Awesome. For those who have heard it, was it given in entirety or just the "dew drop" section?


My Freemasonry


----------



## Brother JC (Oct 29, 2013)

Can't say as I've ever heard of it.


----------



## crono782 (Oct 29, 2013)

Basically its an expasive lecture for a part of the FC. It's said it was penned by Pike, but found much earlier (prior to 1875) and even published in GLoMS work. In fact, upon inspection it appears that the corresponding section of the Texas (and I suspect other states') monitorial work for the FC is taken directly from this lecture in a greatly reduced form (as excerpts from the larger whole). Lightfoot quotes the lecture itself in his monitor w/ commentaries (though rearranged from the older version). You can find it reproduced in its entirety in Mackey's Encyclopedia. It's quite long and a tad complicated. If given in its entirely, it would effectively be the equivalent of giving that particular monitorial section. The paragraph specifically addressing the "dew drop" is very well written and is most impressive to hear recited.


----------



## Brother_Steve (Oct 29, 2013)

crono782 said:


> Basically its an expasive lecture for a part of the FC. It's said it was penned by Pike, but found much earlier (prior to 1875) and even published in GLoMS work. In fact, upon inspection it appears that the corresponding section of the Texas (and I suspect other states') monitorial work for the FC is taken directly from this lecture in a greatly reduced form (as excerpts from the larger whole). Lightfoot quotes the lecture itself in his monitor w/ commentaries (though rearranged from the older version). You can find it reproduced in its entirety in Mackey's Encyclopedia. It's quite long and a tad complicated. If given in its entirely, it would effectively be the equivalent of giving that particular monitorial section. The paragraph specifically addressing the "dew drop" is very well written and is most impressive to hear recited.

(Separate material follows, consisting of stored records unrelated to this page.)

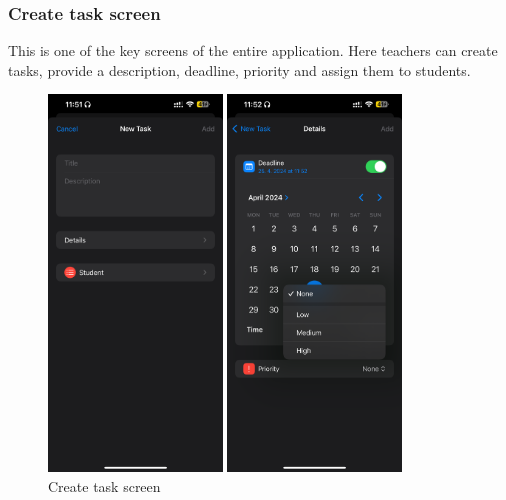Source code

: \documentclass[
  biblatex = false,
  language=english,
  figures=false,
  sourcecodes,
  glossaries,
  index
]{kidiplom}
\begin{document}
\subsubsection{Create task screen}
This is one of the key screens of the entire application. Here teachers can create tasks, provide a description, deadline, priority and assign them to students.

\begin{figure}[ht]
\centering
\begin{minipage}[b]{0.4\textwidth}
	\includegraphics[height=10cm]{image10}
\end{minipage}
\begin{minipage}[b]{0.4\textwidth}
	\includegraphics[height=10cm]{image11}
\end{minipage}
\caption{Create task screen}
\label{fig:image10-11}
\end{figure}
\end{document}
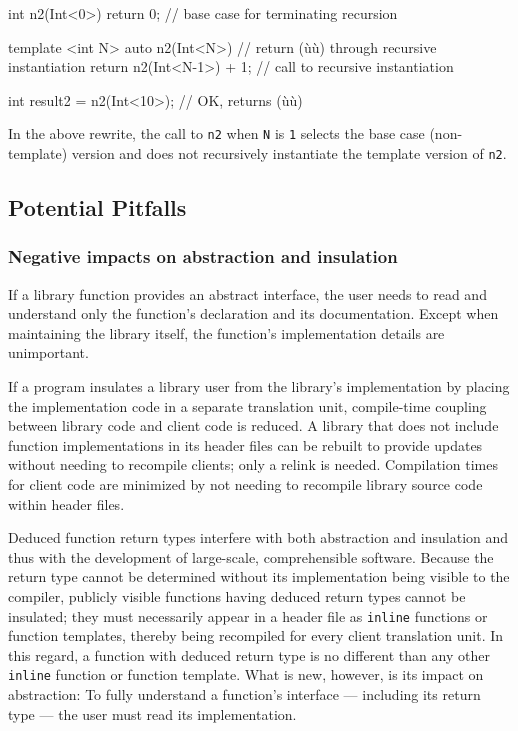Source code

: \begin{emcppslisting}[emcppsbatch=e6]
int n2(Int<0>) { return 0; }     // base case for terminating recursion

template <int N>
auto n2(Int<N>)
    // return (ù{}ù) through recursive instantiation
{
    return n2(Int<N-1>{}) + 1;   // call to recursive instantiation
}

int result2 = n2(Int<10>{});     // OK, returns (ù{}ù)
\end{emcppslisting}
    

\noindent In the above rewrite, the call to \lstinline!n2! when \lstinline!N! is
\lstinline!1! selects the base case (non-template) version and does not
recursively instantiate the template version of \lstinline!n2!.

\subsection[Potential Pitfalls]{Potential Pitfalls}\label{potential-pitfalls}

\subsubsection[Negative impacts on abstraction and insulation]{Negative impacts on abstraction and insulation}\label{negative-impacts-on-abstraction-and-insulation}

If a library function provides an abstract interface, the user needs to
read and understand only the function's declaration and its
documentation. Except when maintaining the library itself, the
function's implementation details are unimportant.

If a program insulates a library user from the library's implementation
by placing the implementation code in a separate translation unit,
compile-time coupling between library code and client code is reduced. A
library that does not include function implementations in its header
files can be rebuilt to provide updates without needing to recompile
clients; only a relink is needed. Compilation times for client code are
minimized by not needing to recompile library source code within header
files.

Deduced function return types interfere with both abstraction and
insulation and thus with the development of large-scale, comprehensible
software. Because the return type cannot be determined without its
implementation being visible to the compiler, publicly visible functions
having deduced return types cannot be insulated; they must necessarily
appear in a header file as \lstinline!inline! functions or function
templates, thereby being recompiled for every client translation unit.
In this regard, a function with deduced return type is no different than
any other \lstinline!inline! function or function template. What is new,
however, is its impact on abstraction: To fully understand a function's
interface --- including its return type --- the user must read its
implementation.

Like you mentioned, it reads similar to our Letter G at the end of our FC degree.


----------



## Richard H. Moen (Jul 15, 2014)

Yes, I deliver the Dew Drop lecture routinely.  Most of the participants enjoy it, a few find it too long and/or difficult to grasp 0r something.  It is a joy to deliver.


----------



## Mike Martin (Jul 15, 2014)

That's a new one on me! I don't suppose there is somewhere that I can read through it?

Mike


----------



## crono782 (Jul 15, 2014)

http://www.phoenixmasonry.org/the_builder_1916_may.htm

I am specifically using paragraph 6 (after the introductory paragraph) in what I will use in the DDL. Some other bits are used elsewhere in our monitor so I only use that paragraph, though it is beautiful in its entirety. 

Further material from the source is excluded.